There’s no doubt that I had more good rides in one hour of a wave pool than I would an hour in the ocean on a day of average swell. It was great to surf multiple waves of consistent form again and again. But there’s just no escaping that the wave pool removed some of the humbling elements of what makes surfing such a beautiful escape from the stresses of modern life.

The thing that first drew me to surfing was the desire to travel and experience different waves all around the world. I remember when I first started surfing, paddling out a south-east facing beach break in Devon, England. I had come straight from work and the sun was setting out on the horizon. As a beginner at the time I had struggled to get any waves during the session, but my spirits were upheld by the euphoria of being removed from civilisation and immerse entirely in the awe of nature.
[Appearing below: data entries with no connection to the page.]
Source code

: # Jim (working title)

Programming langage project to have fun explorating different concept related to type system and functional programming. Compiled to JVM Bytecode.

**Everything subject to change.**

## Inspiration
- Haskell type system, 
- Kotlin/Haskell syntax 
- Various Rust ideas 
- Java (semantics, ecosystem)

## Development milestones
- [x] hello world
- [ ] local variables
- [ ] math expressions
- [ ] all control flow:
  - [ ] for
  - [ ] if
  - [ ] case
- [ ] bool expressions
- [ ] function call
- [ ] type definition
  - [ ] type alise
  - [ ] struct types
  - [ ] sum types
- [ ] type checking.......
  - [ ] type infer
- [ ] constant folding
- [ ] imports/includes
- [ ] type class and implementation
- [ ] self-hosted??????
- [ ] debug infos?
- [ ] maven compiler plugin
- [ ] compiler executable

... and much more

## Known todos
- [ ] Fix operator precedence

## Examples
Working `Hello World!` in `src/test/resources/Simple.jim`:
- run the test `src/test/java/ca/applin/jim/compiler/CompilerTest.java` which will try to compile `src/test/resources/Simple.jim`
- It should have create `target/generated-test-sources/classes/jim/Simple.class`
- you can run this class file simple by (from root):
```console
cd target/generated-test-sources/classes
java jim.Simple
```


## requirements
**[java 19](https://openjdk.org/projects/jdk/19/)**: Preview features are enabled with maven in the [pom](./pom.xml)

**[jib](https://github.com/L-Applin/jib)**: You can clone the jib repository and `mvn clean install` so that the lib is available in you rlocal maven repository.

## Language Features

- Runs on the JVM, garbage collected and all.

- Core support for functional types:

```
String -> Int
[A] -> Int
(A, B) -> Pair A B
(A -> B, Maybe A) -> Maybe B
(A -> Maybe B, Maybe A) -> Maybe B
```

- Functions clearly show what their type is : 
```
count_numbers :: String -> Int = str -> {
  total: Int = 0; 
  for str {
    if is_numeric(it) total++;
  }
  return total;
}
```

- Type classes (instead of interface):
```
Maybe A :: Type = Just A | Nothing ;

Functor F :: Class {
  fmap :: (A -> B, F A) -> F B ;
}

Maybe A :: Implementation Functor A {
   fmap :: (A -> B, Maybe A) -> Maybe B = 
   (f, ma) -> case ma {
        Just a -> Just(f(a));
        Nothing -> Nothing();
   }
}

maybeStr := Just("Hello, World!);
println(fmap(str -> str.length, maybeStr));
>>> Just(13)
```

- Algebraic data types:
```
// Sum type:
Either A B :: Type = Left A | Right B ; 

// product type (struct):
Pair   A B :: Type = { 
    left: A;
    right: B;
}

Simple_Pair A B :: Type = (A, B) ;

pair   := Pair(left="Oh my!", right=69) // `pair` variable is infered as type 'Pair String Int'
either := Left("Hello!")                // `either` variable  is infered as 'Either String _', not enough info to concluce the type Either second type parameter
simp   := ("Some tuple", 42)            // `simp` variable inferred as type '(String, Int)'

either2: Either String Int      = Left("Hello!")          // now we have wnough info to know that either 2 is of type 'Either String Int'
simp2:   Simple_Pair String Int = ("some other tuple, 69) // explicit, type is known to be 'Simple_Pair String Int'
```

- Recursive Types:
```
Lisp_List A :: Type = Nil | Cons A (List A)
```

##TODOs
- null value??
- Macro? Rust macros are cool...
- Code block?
Wave pools around the world will help pave the way for generations of otherwise landlocked admirers to become professional and amateur surfers, allowing them to more acutely train their specific turns and manoeuvres. Just as skateboarding was born in the streets as a form of self-expression and then moved to purpose built skateparks for the sake of professional competition, so too will surfing edge further and further from the coast. It’s only a matter of months until surfing makes its debut in the 2020 Summer Olympics, where there is a requirement for variables in conditions to be removed so athletic ability can be judged on an even playing field.

Perhaps inland wave pools will allow for better surfers than ever before, but the ocean will always lay claim to the purity of spirit and human emotion that comes with riding an imperfect wave.